#### What this task involves
Among the entries below, extract exactly the lines that run from the one with "PC \supset \neg q$" through the one with "It is important", both ends included.
Data for analysis START
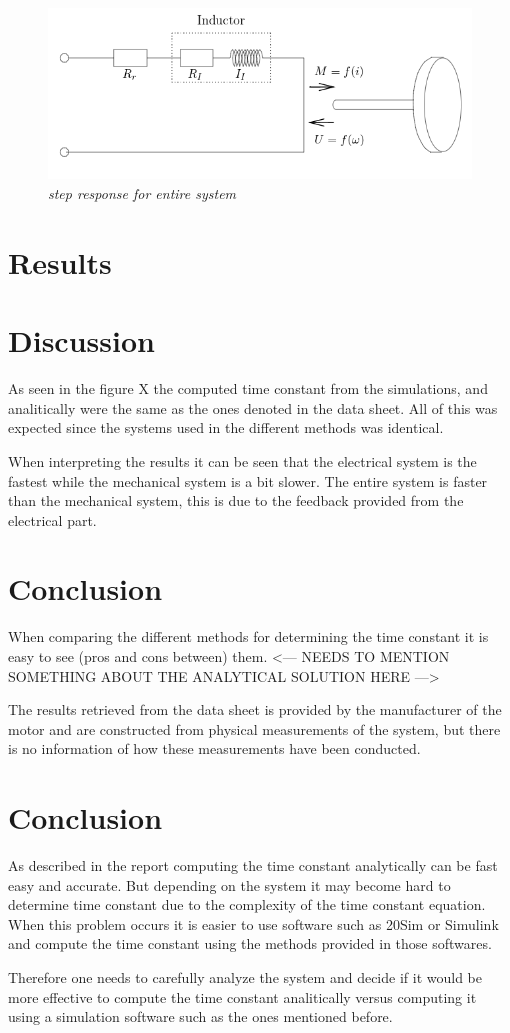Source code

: \documentclass[12pt,a4paper]{article}
\begin{document}
\begin{figure}
  \centering
  \includegraphics[width=.4\linewidth]{schematicdcmotor.png}
  \caption{\emph{step response for entire system}}
  \label{fig:entire}
\end{figure}

\section{Results}


\section{Discussion}
As seen in the figure X the computed time constant from the simulations, and analitically were the same as the ones denoted in the data sheet. All of this was expected since the systems used in the different methods was identical.

When interpreting the results it can be seen that the electrical system is the fastest while the mechanical system is a bit slower. The entire system is faster than the mechanical system, this is due to the feedback provided from the electrical part.

\section{Conclusion}
When comparing the different methods for determining the time constant it is easy to see (pros and cons between) them.
<--- NEEDS TO MENTION SOMETHING ABOUT THE ANALYTICAL SOLUTION HERE --->

The results retrieved from the data sheet is provided by the manufacturer of the motor and are constructed from physical measurements of the system, but there is no information of how these measurements have been conducted.

\section{Conclusion}
As described in the report computing the time constant analytically can be fast easy and accurate. But depending on the system it may become hard to determine time constant due to the complexity of the time constant equation. When this problem occurs it is easier to use software such as 20Sim or Simulink and compute the time constant using the methods provided in those softwares.

Therefore one needs to carefully analyze the system and decide if it would be more effective to compute the time constant analitically versus computing it using a simulation software such as the ones mentioned before.

\begin{thebibliography}{99}

\end{thebibliography}
\end{document}

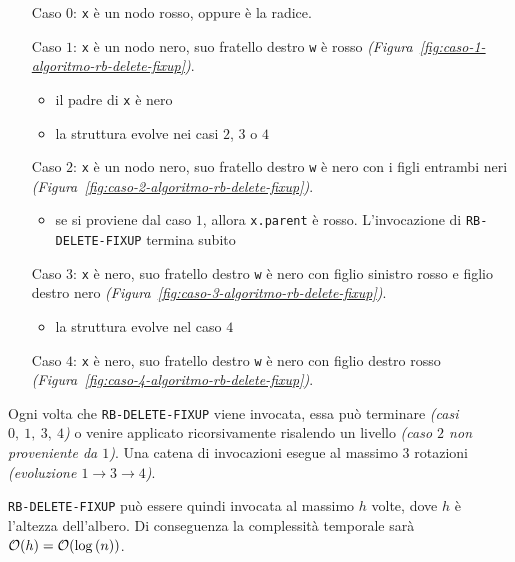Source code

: \documentclass[italian, 10pt]{article}
\begin{document}
\begin{itemize}
  \item[Caso \(0\):] \texttt{x} è un nodo rosso, oppure è la radice.
  \item[Caso \(1\):] \texttt{x} è un nodo nero, suo fratello destro \texttt{w} è rosso \textit{(Figura~\ref{fig:caso-1-algoritmo-rb-delete-fixup})}.
  \begin{itemize}
    \item il padre di \texttt{x} è nero
    \item la struttura evolve nei casi \(2\), \(3\) o \(4\)
  \end{itemize}
\item[Caso \(2\):] \texttt{x} è un nodo nero, suo fratello destro \texttt{w} è nero con i figli entrambi neri \textit{(Figura~\ref{fig:caso-2-algoritmo-rb-delete-fixup})}.
\begin{itemize}
  \item se si proviene dal caso \(1\), allora \texttt{x.parent} è rosso. L'invocazione di \texttt{RB-DELETE-FIXUP} termina subito
\end{itemize}
\item[Caso \(3\):] \texttt{x} è nero, suo fratello destro \texttt{w} è nero con figlio sinistro rosso e figlio destro nero \textit{(Figura~\ref{fig:caso-3-algoritmo-rb-delete-fixup})}.
\begin{itemize}
  \item la struttura evolve nel caso \(4\)
\end{itemize}
\item[Caso \(4\):] \texttt{x} è nero, suo fratello destro \texttt{w} è nero con figlio destro rosso \textit{(Figura~\ref{fig:caso-4-algoritmo-rb-delete-fixup})}.
\end{itemize}

Ogni volta che \texttt{RB-DELETE-FIXUP} viene invocata, essa può terminare \textit{(casi \(0,\ 1,\ 3,\ 4\))} o venire applicato ricorsivamente risalendo un livello \textit{(caso \(2\) non proveniente da \(1\))}.
Una catena di invocazioni esegue al massimo \(3\) rotazioni \textit{(evoluzione \(1 \rightarrow 3 \rightarrow 4\))}.

\texttt{RB-DELETE-FIXUP} può essere quindi invocata al massimo \(h\) volte, dove \(h\) è l'altezza dell'albero.
Di conseguenza la complessità temporale sarà \(\mathcal{O}(h) = \mathcal{O}(\log{(n)})\).
\end{document}
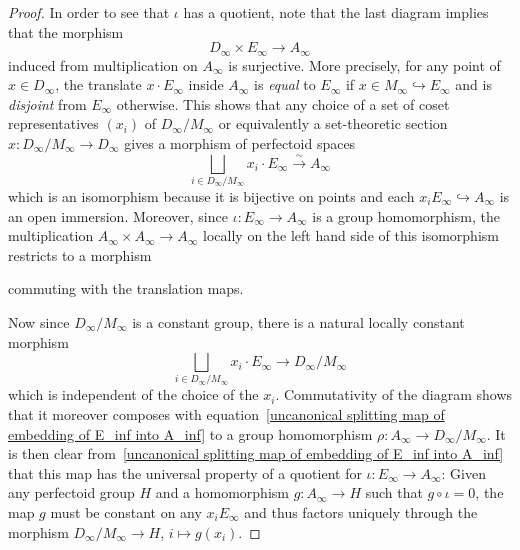 \documentclass[10pt,oneside]{amsart}
\theoremstyle{definition}
\theoremstyle{remark}
\begin{document}
\begin{proof}
	In order to see that $\iota$ has a quotient, note that the last diagram implies that the morphism
	\[D_\infty\times E_\infty \rightarrow A_\infty\]
	induced from multiplication on $A_\infty$ is surjective. More precisely, for any point of $x\in D_\infty$, the translate $x\cdot E_\infty$ inside $A_\infty$ is \textit{equal} to $E_\infty$ if $x\in M_\infty \hookrightarrow E_\infty$ and is \textit{disjoint} from $E_\infty$ otherwise. This shows that any choice of a set of coset representatives $(x_i)$ of $D_\infty/M_\infty$ or equivalently a set-theoretic section  $x:D_\infty/M_\infty\rightarrow D_\infty$ gives a morphism of perfectoid spaces
	\begin{equation}\label{uncanonical splitting map of embedding of E_inf into A_inf}
	\bigsqcup_{i\in D_\infty/M_\infty} x_i\cdot E_\infty\xrightarrow{\sim} A_\infty
	\end{equation}
	which is an isomorphism because it is bijective on points and each $x_iE_\infty \hookrightarrow A_\infty$ is an open immersion. Moreover, since $\iota:E_\infty\rightarrow A_\infty$ is a group homomorphism, the multiplication $A_\infty\times A_\infty \rightarrow A_\infty$ locally on the left hand side of this isomorphism restricts to a morphism
	\begin{center}
	\end{center}
	commuting with the translation maps.
	
	Now since $D_\infty/M_\infty$ is a constant group, there is a natural locally constant morphism
	\[\bigsqcup_{i\in D_\infty/M_\infty} x_i\cdot E_\infty \rightarrow D_\infty/M_\infty\]
	which is independent of the choice of the $x_i$.
	Commutativity of the diagram shows that it moreover composes with equation~\ref{uncanonical splitting map of embedding of E_inf into A_inf} to a group homomorphism $\rho:A_\infty \rightarrow D_\infty/M_\infty$. It is then clear from~\ref{uncanonical splitting map of embedding of E_inf into A_inf} that this map has the universal property of a quotient for $\iota:E_\infty \rightarrow A_\infty$: Given any perfectoid group $H$ and a homomorphism $g:A_\infty\rightarrow H$ such that $g\circ\iota = 0$, the map $g$ must be constant on any $x_iE_\infty$ and thus factors uniquely through the morphism $D_\infty/M_\infty \rightarrow H$, $i\mapsto g(x_i)$.
	

\end{proof}
\end{document}
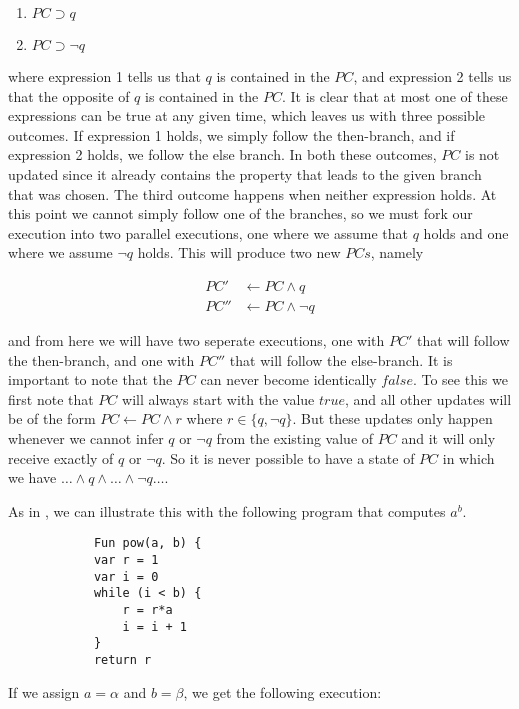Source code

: 		\begin{enumerate}
			\item $ PC \supset q$
			\item $ PC \supset \neg q$
		\end{enumerate}
		
		where expression 1 tells us that $q$ is contained in the $PC$, and expression 2 tells us that the opposite of $q$ is contained in the $PC$. It is clear that at most one of these expressions can be true at any given time, which leaves us with three possible outcomes. If expression 1 holds, we simply follow the then-branch, and if expression 2 holds, we follow the else branch. In both these outcomes, $PC$ is not updated since it already contains the property that leads to the given branch that was chosen. The third outcome happens when neither expression holds. At this point we cannot simply follow one of the branches, so we must fork our execution into two parallel executions, one where we assume that $q$ holds and one where we assume $\neg q$ holds. This will produce two new $PCs$, namely 
		
		\begin{align*}
			PC' & \gets PC \land q \\
			PC''  & \gets PC \land \neg q
		\end{align*}
		
		and from here we will have two seperate executions, one with $PC'$ that will follow the then-branch, and one with $PC''$ that will follow the else-branch. 
		It is important to note that the $PC$ can never become identically $false$. To see this we first note that $PC$ will always start with the value $true$, and all other updates will be of the form $PC \gets PC \land r$ where 
		$r \in \{q, \neg q\}$. But these updates only happen whenever we cannot infer $q$ or $\neg q$ from the existing value of $PC$ and it will only receive exactly of $q$ or $\neg q$. So it is never possible to have a state of $PC$ in which we have $ \ldots \land q \land \ldots \land \neg q \ldots$. 
		
		As in \cite{king76}, we can illustrate this with the following program that computes $a^b$.
		
		\begin{verbatim}
			Fun pow(a, b) {
			var r = 1
			var i = 0
			while (i < b) {
				r = r*a
				i = i + 1 
			}
			return r
		\end{verbatim}
		
		If we assign $a = \alpha$ and $b = \beta$, we get the following execution:
		

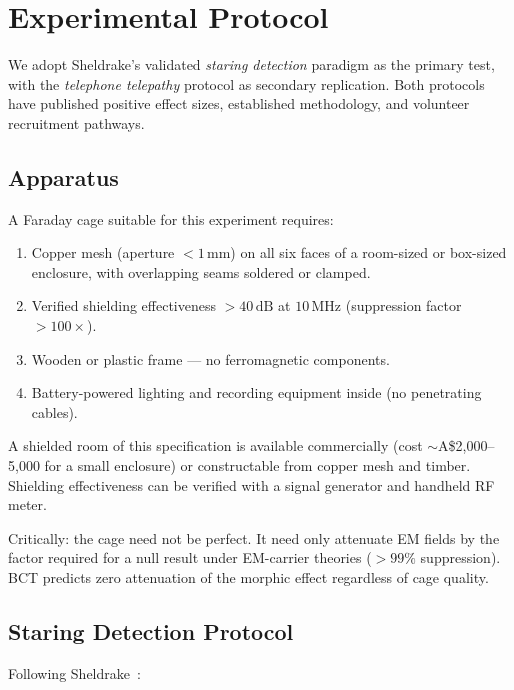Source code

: \documentclass[aps,prl,twocolumn,superscriptaddress,floatfix]{revtex4-2}
\begin{document}
\section{Experimental Protocol}

We adopt Sheldrake's validated \emph{staring detection} paradigm
\cite{Sheldrake2000} as the primary test, with the \emph{telephone
telepathy} protocol \cite{Sheldrake2003} as secondary replication.
Both protocols have published positive effect sizes, established
methodology, and volunteer recruitment pathways.

\subsection{Apparatus}

A Faraday cage suitable for this experiment requires:
\begin{enumerate}
\item Copper mesh (aperture $< 1\,\mathrm{mm}$) on all six faces of
    a room-sized or box-sized enclosure, with overlapping seams
    soldered or clamped.
\item Verified shielding effectiveness $> 40\,\mathrm{dB}$ at
    $10\,\mathrm{MHz}$ (suppression factor $> 100\times$).
\item Wooden or plastic frame --- no ferromagnetic components.
\item Battery-powered lighting and recording equipment inside
    (no penetrating cables).
\end{enumerate}

A shielded room of this specification is available commercially
(cost $\sim$A\$2,000--5,000 for a small enclosure) or constructable
from copper mesh and timber. Shielding effectiveness can be verified
with a signal generator and handheld RF meter.

Critically: the cage need not be perfect. It need only attenuate EM
fields by the factor required for a null result under EM-carrier
theories ($> 99\%$ suppression). BCT predicts zero attenuation of
the morphic effect regardless of cage quality.

\subsection{Staring Detection Protocol}

Following Sheldrake~\cite{Sheldrake2000}:
\end{document}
Data for analysis END
#### Exercise answer
			\item $ PC \supset \neg q$
		\end{enumerate}
		
		where expression 1 tells us that $q$ is contained in the $PC$, and expression 2 tells us that the opposite of $q$ is contained in the $PC$. It is clear that at most one of these expressions can be true at any given time, which leaves us with three possible outcomes. If expression 1 holds, we simply follow the then-branch, and if expression 2 holds, we follow the else branch. In both these outcomes, $PC$ is not updated since it already contains the property that leads to the given branch that was chosen. The third outcome happens when neither expression holds. At this point we cannot simply follow one of the branches, so we must fork our execution into two parallel executions, one where we assume that $q$ holds and one where we assume $\neg q$ holds. This will produce two new $PCs$, namely 
		
		\begin{align*}
			PC' & \gets PC \land q \\
			PC''  & \gets PC \land \neg q
		\end{align*}
		
		and from here we will have two seperate executions, one with $PC'$ that will follow the then-branch, and one with $PC''$ that will follow the else-branch. 
		It is important to note that the $PC$ can never become identically $false$. To see this we first note that $PC$ will always start with the value $true$, and all other updates will be of the form $PC \gets PC \land r$ where 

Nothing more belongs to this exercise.